[Problem details] Whenever a line in the entries below contains "zhufucdev", copy that line.

______________________________

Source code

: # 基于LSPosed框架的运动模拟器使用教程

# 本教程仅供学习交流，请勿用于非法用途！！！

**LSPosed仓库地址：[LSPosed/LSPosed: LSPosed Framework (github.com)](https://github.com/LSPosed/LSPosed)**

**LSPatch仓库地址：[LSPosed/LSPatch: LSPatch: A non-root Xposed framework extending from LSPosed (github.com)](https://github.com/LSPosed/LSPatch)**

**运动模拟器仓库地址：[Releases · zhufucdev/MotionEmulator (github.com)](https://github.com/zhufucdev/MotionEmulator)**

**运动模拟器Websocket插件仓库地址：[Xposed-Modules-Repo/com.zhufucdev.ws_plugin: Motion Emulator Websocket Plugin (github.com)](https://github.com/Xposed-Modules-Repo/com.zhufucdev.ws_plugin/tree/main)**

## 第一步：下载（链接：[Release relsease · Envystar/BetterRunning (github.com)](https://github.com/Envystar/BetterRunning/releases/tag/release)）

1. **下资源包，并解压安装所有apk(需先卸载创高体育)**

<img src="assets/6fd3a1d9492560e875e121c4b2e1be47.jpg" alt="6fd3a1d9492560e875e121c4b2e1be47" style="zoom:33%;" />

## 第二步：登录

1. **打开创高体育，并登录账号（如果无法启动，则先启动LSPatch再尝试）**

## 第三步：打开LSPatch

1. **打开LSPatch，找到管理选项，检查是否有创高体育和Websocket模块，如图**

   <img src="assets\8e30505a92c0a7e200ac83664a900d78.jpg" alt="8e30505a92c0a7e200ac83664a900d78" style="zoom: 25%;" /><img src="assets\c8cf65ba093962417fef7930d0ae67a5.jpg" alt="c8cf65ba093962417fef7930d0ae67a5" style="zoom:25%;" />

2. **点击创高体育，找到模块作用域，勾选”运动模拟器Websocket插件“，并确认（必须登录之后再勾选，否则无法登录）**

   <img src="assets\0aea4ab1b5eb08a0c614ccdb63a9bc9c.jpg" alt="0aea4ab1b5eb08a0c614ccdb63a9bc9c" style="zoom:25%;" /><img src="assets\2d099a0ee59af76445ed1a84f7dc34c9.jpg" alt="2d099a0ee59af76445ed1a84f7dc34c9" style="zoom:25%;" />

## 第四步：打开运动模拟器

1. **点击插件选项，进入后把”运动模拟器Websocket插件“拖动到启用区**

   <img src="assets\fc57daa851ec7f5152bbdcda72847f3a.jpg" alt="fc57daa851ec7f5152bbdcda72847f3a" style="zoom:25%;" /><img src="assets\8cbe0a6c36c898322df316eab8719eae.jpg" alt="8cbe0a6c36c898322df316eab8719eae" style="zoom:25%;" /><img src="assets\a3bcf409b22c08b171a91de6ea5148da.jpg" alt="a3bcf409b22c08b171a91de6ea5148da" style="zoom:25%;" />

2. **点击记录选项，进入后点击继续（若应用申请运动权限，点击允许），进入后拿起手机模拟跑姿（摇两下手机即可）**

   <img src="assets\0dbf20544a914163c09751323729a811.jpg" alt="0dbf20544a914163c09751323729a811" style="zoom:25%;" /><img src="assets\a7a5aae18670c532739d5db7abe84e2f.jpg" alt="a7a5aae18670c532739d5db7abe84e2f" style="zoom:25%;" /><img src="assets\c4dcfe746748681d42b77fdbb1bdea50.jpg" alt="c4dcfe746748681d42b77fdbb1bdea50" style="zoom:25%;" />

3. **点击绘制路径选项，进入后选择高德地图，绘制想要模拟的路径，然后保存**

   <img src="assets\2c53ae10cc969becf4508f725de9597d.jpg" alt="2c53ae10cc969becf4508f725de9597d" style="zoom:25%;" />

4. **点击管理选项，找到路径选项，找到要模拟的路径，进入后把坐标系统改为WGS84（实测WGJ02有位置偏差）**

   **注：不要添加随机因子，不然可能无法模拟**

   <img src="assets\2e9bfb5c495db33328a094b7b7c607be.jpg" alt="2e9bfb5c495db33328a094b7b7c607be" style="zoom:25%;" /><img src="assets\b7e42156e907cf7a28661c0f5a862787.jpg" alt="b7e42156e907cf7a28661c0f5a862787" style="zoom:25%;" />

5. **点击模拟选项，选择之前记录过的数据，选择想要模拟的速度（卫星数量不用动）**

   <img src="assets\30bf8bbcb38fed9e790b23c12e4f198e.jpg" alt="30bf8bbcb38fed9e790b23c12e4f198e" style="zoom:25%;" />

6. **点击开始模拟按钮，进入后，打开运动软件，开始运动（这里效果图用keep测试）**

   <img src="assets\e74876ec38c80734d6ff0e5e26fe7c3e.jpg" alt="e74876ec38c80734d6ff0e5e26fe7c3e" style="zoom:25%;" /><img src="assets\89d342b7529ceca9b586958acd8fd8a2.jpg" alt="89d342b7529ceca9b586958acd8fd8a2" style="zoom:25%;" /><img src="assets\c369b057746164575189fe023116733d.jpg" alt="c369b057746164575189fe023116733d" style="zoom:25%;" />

______________________________

[Result of the task]
**运动模拟器仓库地址：[Releases · zhufucdev/MotionEmulator (github.com)](https://github.com/zhufucdev/MotionEmulator)**
**运动模拟器Websocket插件仓库地址：[Xposed-Modules-Repo/com.zhufucdev.ws_plugin: Motion Emulator Websocket Plugin (github.com)](https://github.com/Xposed-Modules-Repo/com.zhufucdev.ws_plugin/tree/main)**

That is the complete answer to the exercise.